> To do
What is needed is the number of lines in the data below that include "throw", stated by itself.

> Record set
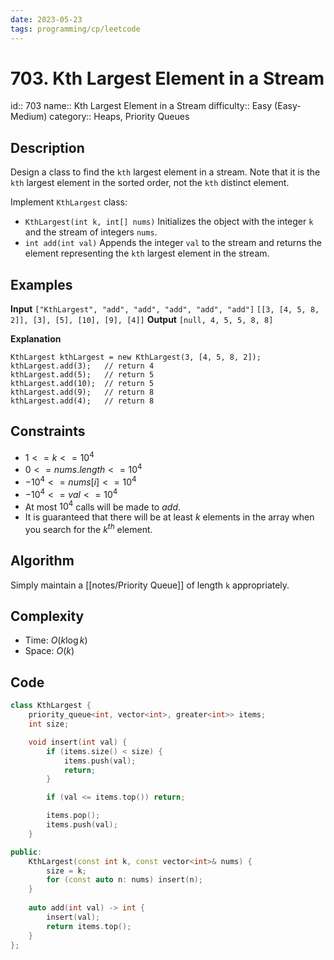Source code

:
 ```yaml
---
date: 2023-05-23
tags: programming/cp/leetcode
---
```


# 703. Kth Largest Element in a Stream 

id:: 703
name:: Kth Largest Element in a Stream
difficulty:: Easy (Easy-Medium)
category:: Heaps, Priority Queues

## Description
Design a class to find the `kth` largest element in a stream. Note that it is the `kth` largest element in the sorted order, not the `kth` distinct element.

Implement `KthLargest` class:
-   `KthLargest(int k, int[] nums)` Initializes the object with the integer `k` and the stream of integers `nums`.
-   `int add(int val)` Appends the integer `val` to the stream and returns the element representing the `kth` largest element in the stream.

## Examples
**Input**
`["KthLargest", "add", "add", "add", "add", "add"]`
`[[3, [4, 5, 8, 2]], [3], [5], [10], [9], [4]]`
**Output**
`[null, 4, 5, 5, 8, 8]`

**Explanation**
```
KthLargest kthLargest = new KthLargest(3, [4, 5, 8, 2]);
kthLargest.add(3);   // return 4
kthLargest.add(5);   // return 5
kthLargest.add(10);  // return 5
kthLargest.add(9);   // return 8
kthLargest.add(4);   // return 8
```

## Constraints
- $1 <= k <= 10^4$
- $0 <= nums.length <= 10^4$
- $-10^4 <= nums[i] <= 10^4$
- $-10^4 <= val <= 10^4$
- At most $10^4$ calls will be made to $add$.
- It is guaranteed that there will be at least $k$ elements in the array when you search for the $k^{th}$ element.

## Algorithm
Simply maintain a [[notes/Priority Queue]] of length `k` appropriately.

## Complexity
- Time: $O(k \log k)$
- Space: $O(k)$

## Code
```cpp
class KthLargest {
    priority_queue<int, vector<int>, greater<int>> items;
    int size;

    void insert(int val) {
        if (items.size() < size) {
            items.push(val);
            return;
        }

        if (val <= items.top()) return;

        items.pop();
        items.push(val);
    }

public:
    KthLargest(const int k, const vector<int>& nums) {
        size = k;
        for (const auto n: nums) insert(n);
    }
    
    auto add(int val) -> int {
        insert(val);
        return items.top();
    }
};
```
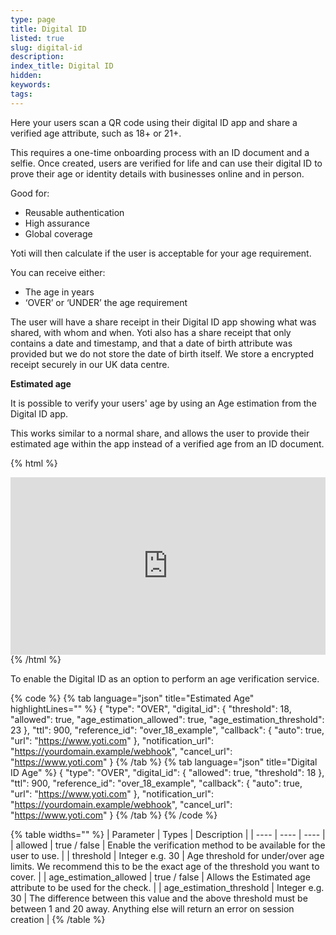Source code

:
 ```yaml
---
type: page
title: Digital ID
listed: true
slug: digital-id
description: 
index_title: Digital ID
hidden: 
keywords: 
tags: 
---
```


Here your users scan a QR code using their digital ID app and share a verified age attribute, such as 18+ or 21+.

This requires a one-time onboarding process with an ID document and a selfie. Once created, users are verified for life and can use their digital ID to prove their age or identity details with businesses online and in person.

Good for:

- Reusable authentication
- High assurance
- Global coverage

Yoti will then calculate if the user is acceptable for your age requirement.

You can receive either:

- The age in years
- ‘OVER’ or ‘UNDER’ the age requirement

The user will have a share receipt in their Digital ID app showing what was shared, with whom and when. Yoti also has a share receipt that only contains a date and timestamp, and that a date of birth attribute was provided but we do not store the date of birth itself. We store a encrypted receipt securely in our UK data centre.

**Estimated age**

It is possible to verify your users' age by using an Age estimation from the Digital ID app. 

This works similar to a normal share, and allows the user to provide their estimated age within the app instead of a verified age from an ID document.  

{% html %}
<div style="padding:56.25% 0 0 0;position:relative;"><iframe src="https://player.vimeo.com/video/647416655?h=a65d8071f2&amp;badge=0&amp;autopause=0&amp;player_id=0&amp;app_id=58479&dnt=1" frameborder="0" allow="autoplay; fullscreen; picture-in-picture" allowfullscreen style="position:absolute;top:0;left:0;width:100%;height:100%;" title="AVS_YOTI_APP_SHORT.mp4"></iframe></div><script src="https://player.vimeo.com/api/player.js"></script>
{% /html %}

To enable the Digital ID as an option to perform an age verification service.

{% code %}
{% tab language="json" title="Estimated Age" highlightLines="" %}
{
    "type": "OVER",
		"digital_id": {
     	 "threshold": 18,
     	 "allowed": true,
     	 "age_estimation_allowed": true,
     	 "age_estimation_threshold": 23
		},
    "ttl": 900,
    "reference_id": "over_18_example",
    "callback": {
    	 "auto": true,
       "url": "https://www.yoti.com"
    },
    "notification_url": "https://yourdomain.example/webhook",
    "cancel_url": "https://www.yoti.com"
}
{% /tab %}
{% tab language="json" title="Digital ID Age" %}
{
    "type": "OVER",
    "digital_id": {
        "allowed": true,
        "threshold": 18
    },
    "ttl": 900,
    "reference_id": "over_18_example",
    "callback": {
       "auto": true,
       "url": "https://www.yoti.com"
    },
    "notification_url": "https://yourdomain.example/webhook",
    "cancel_url": "https://www.yoti.com"
}
{% /tab %}
{% /code %}

{% table widths="" %}
| Parameter | Types | Description | 
| ---- | ---- | ---- | 
| allowed | true / false | Enable the verification method to be available for the user to use. | 
| threshold | Integer e.g. 30 | Age threshold for under/over age limits. We recommend this to be the exact age of the threshold you want to cover. | 
| age_estimation_allowed | true / false | Allows the Estimated age attribute to be used for the check. | 
| age_estimation_threshold | Integer e.g. 30 | The difference between this value and the above threshold must be between 1 and 20 away. Anything else will return an error on session creation | 
{% /table %}
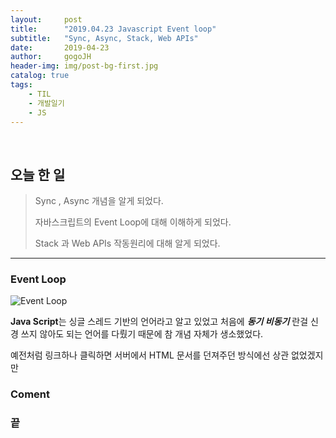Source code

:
 ```yaml
---
layout:     post
title:      "2019.04.23 Javascript Event loop"
subtitle:   "Sync, Async, Stack, Web APIs"
date:       2019-04-23
author:     gogoJH
header-img: img/post-bg-first.jpg
catalog: true
tags:
    - TIL
    - 개발일기
    - JS
---
```


<br>


## 오늘 한 일


> Sync , Async 개념을 알게 되었다.
> 
> 자바스크립트의 Event Loop에 대해 이해하게 되었다.
> 
> Stack 과 Web APIs 작동원리에 대해 알게 되었다.

---

### Event Loop

![Event Loop](https://cdn-images-1.medium.com/max/800/1*m5M4NV495oH4ADvpnItnVQ.png)

**Java Script**는 싱글 스레드 기반의 언어라고 알고 있었고 처음에 ***동기 비동기*** 란걸 
신경 쓰지 않아도 되는 언어를 다뤘기 때문에 참 개념 자체가 생소했었다.
 
예전처럼 링크하나 클릭하면 서버에서 HTML 문서를 던져주던 방식에선 상관 없었겠지만 

### Coment



### 끝
<!--stackedit_data:
eyJwcm9wZXJ0aWVzIjoibGF5b3V0OiAgICAgcG9zdFxudGl0bG
U6ICAgICAgXCIyMDE5LjA0LjIzIEphdmFzY3JpcHQgRXZlbnQg
bG9vcFwiXG5zdWJ0aXRsZTogICBcIlN5bmMsIEFzeW5jLCBTdG
FjaywgV2ViIEFQSXNcIlxuZGF0ZTogICAgICAgMjAxOS0wNC0x
NVxuYXV0aG9yOiAgICAgZ29nb0pIXG5oZWFkZXItaW1nOiAvaW
1nL3Bvc3QtYmctZmlyc3QuanBnXG5jYXRhbG9nOiB0cnVlXG50
YWdzOlxuICAgIC0gVElMXG4gICAgLSDqsJzrsJzsnbzquLBcbi
AgICAtIEpTXG4iLCJoaXN0b3J5IjpbMjI3NDk0ODYxLC03NDkx
MTc2MzAsMTU4MTQ0NDc1NCw1ODk1OTExNzYsMTQxNjc5NjAzMi
wtMTUxMDc2NDAzNiwtMTIzNDY1MTE5MF19
-->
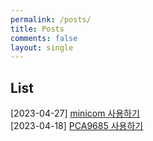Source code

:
```yaml
---
permalink: /posts/
title: Posts
comments: false
layout: single
---
```


## List

[2023-04-27] <a href="/posts/minicom">minicom 사용하기</a><br>
[2023-04-18] <a href="/posts/pca9685">PCA9685 사용하기</a><br>
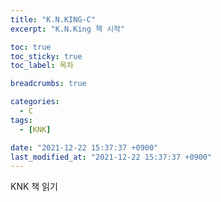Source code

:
 ```yaml
---
title: "K.N.KING-C"
excerpt: "K.N.King 책 시작"

toc: true
toc_sticky: true
toc_label: 목차

breadcrumbs: true

categories:
  - C
tags:
  - [KNK]

date: "2021-12-22 15:37:37 +0900"
last_modified_at: "2021-12-22 15:37:37 +0900"
---
```


KNK 책 읽기
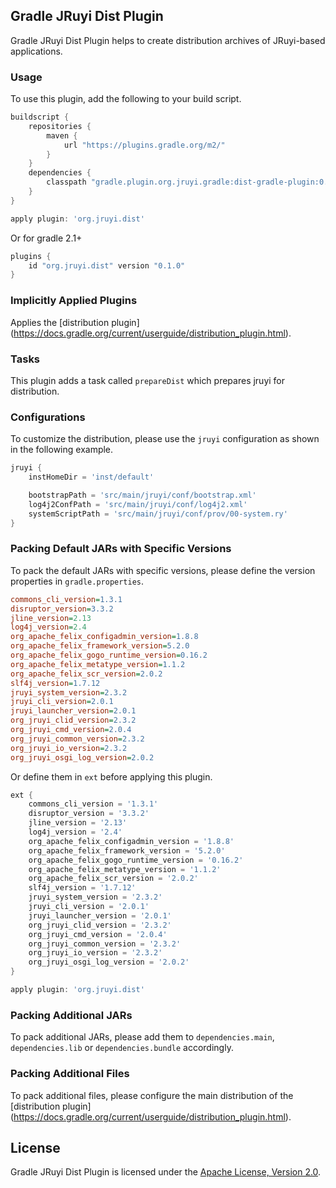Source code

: ## Gradle JRuyi Dist Plugin

Gradle JRuyi Dist Plugin helps to create distribution archives of JRuyi-based applications.

### Usage
To use this plugin, add the following to your build script.

```groovy
buildscript {
	repositories {
		maven {
			url "https://plugins.gradle.org/m2/"
		}
	}
	dependencies {
		classpath "gradle.plugin.org.jruyi.gradle:dist-gradle-plugin:0.1.0"
	}
}

apply plugin: 'org.jruyi.dist'
```

Or for gradle 2.1+

```groovy
plugins {
	id "org.jruyi.dist" version "0.1.0"
}
```

### Implicitly Applied Plugins

Applies the [distribution plugin] (https://docs.gradle.org/current/userguide/distribution_plugin.html).

### Tasks

This plugin adds a task called `prepareDist` which prepares jruyi for distribution.

### Configurations

To customize the distribution, please use the `jruyi` configuration as shown in the following example.

```gradle
jruyi {
	instHomeDir = 'inst/default'

	bootstrapPath = 'src/main/jruyi/conf/bootstrap.xml'
	log4j2ConfPath = 'src/main/jruyi/conf/log4j2.xml'
	systemScriptPath = 'src/main/jruyi/conf/prov/00-system.ry'
}
```

### Packing Default JARs with Specific Versions

To pack the default JARs with specific versions, please define the version properties in `gradle.properties`.

```INI
commons_cli_version=1.3.1
disruptor_version=3.3.2
jline_version=2.13
log4j_version=2.4
org_apache_felix_configadmin_version=1.8.8
org_apache_felix_framework_version=5.2.0
org_apache_felix_gogo_runtime_version=0.16.2
org_apache_felix_metatype_version=1.1.2
org_apache_felix_scr_version=2.0.2
slf4j_version=1.7.12
jruyi_system_version=2.3.2
jruyi_cli_version=2.0.1
jruyi_launcher_version=2.0.1
org_jruyi_clid_version=2.3.2
org_jruyi_cmd_version=2.0.4
org_jruyi_common_version=2.3.2
org_jruyi_io_version=2.3.2
org_jruyi_osgi_log_version=2.0.2
```

Or define them in `ext` before applying this plugin.

```gradle
ext {
	commons_cli_version = '1.3.1'
    disruptor_version = '3.3.2'
    jline_version = '2.13'
    log4j_version = '2.4'
    org_apache_felix_configadmin_version = '1.8.8'
    org_apache_felix_framework_version = '5.2.0'
    org_apache_felix_gogo_runtime_version = '0.16.2'
    org_apache_felix_metatype_version = '1.1.2'
    org_apache_felix_scr_version = '2.0.2'
    slf4j_version = '1.7.12'
    jruyi_system_version = '2.3.2'
    jruyi_cli_version = '2.0.1'
    jruyi_launcher_version = '2.0.1'
    org_jruyi_clid_version = '2.3.2'
    org_jruyi_cmd_version = '2.0.4'
    org_jruyi_common_version = '2.3.2'
    org_jruyi_io_version = '2.3.2'
    org_jruyi_osgi_log_version = '2.0.2'
}

apply plugin: 'org.jruyi.dist'
```

### Packing Additional JARs

To pack additional JARs, please add them to `dependencies.main`, `dependencies.lib` or `dependencies.bundle` accordingly.

### Packing Additional Files

To pack additional files, please configure the main distribution of the [distribution plugin] (https://docs.gradle.org/current/userguide/distribution_plugin.html).

## License

Gradle JRuyi Dist Plugin is licensed under the [Apache License, Version 2.0](http://www.apache.org/licenses/LICENSE-2.0.html).
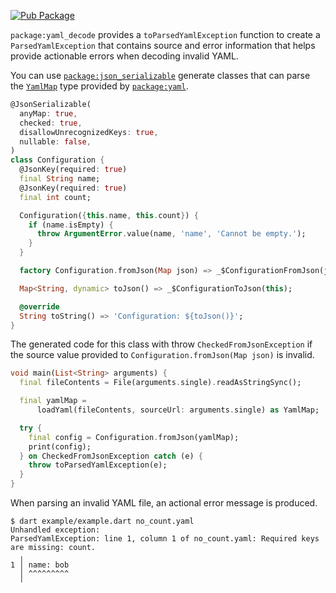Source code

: [![Pub Package](https://img.shields.io/pub/v/yaml_decode.svg)](https://pub.dartlang.org/packages/yaml_decode)

`package:yaml_decode` provides a `toParsedYamlException` function to create a
`ParsedYamlException` that contains source and error information that helps
provide actionable errors when decoding invalid YAML. 

You can use [`package:json_serializable`] generate classes that can parse the
[`YamlMap`] type provided by [`package:yaml`].

```dart
@JsonSerializable(
  anyMap: true,
  checked: true,
  disallowUnrecognizedKeys: true,
  nullable: false,
)
class Configuration {
  @JsonKey(required: true)
  final String name;
  @JsonKey(required: true)
  final int count;

  Configuration({this.name, this.count}) {
    if (name.isEmpty) {
      throw ArgumentError.value(name, 'name', 'Cannot be empty.');
    }
  }

  factory Configuration.fromJson(Map json) => _$ConfigurationFromJson(json);

  Map<String, dynamic> toJson() => _$ConfigurationToJson(this);

  @override
  String toString() => 'Configuration: ${toJson()}';
}
```

The generated code for this class with throw `CheckedFromJsonException` if the
source value provided to `Configuration.fromJson(Map json)` is invalid.

```dart
void main(List<String> arguments) {
  final fileContents = File(arguments.single).readAsStringSync();

  final yamlMap =
      loadYaml(fileContents, sourceUrl: arguments.single) as YamlMap;

  try {
    final config = Configuration.fromJson(yamlMap);
    print(config);
  } on CheckedFromJsonException catch (e) {
    throw toParsedYamlException(e);
  }
}
```

When parsing an invalid YAML file, an actional error message is produced.

```console
$ dart example/example.dart no_count.yaml
Unhandled exception:
ParsedYamlException: line 1, column 1 of no_count.yaml: Required keys are missing: count.
  ╷
1 │ name: bob
  │ ^^^^^^^^^
  ╵
```

[`package:json_serializable`]: https://pub.dartlang.org/packages/json_serializable
[`package:yaml`]: https://pub.dartlang.org/packages/yaml
[`YamlMap`]: https://pub.dartlang.org/documentation/yaml/latest/yaml/YamlMap-class.html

> Exercise result
3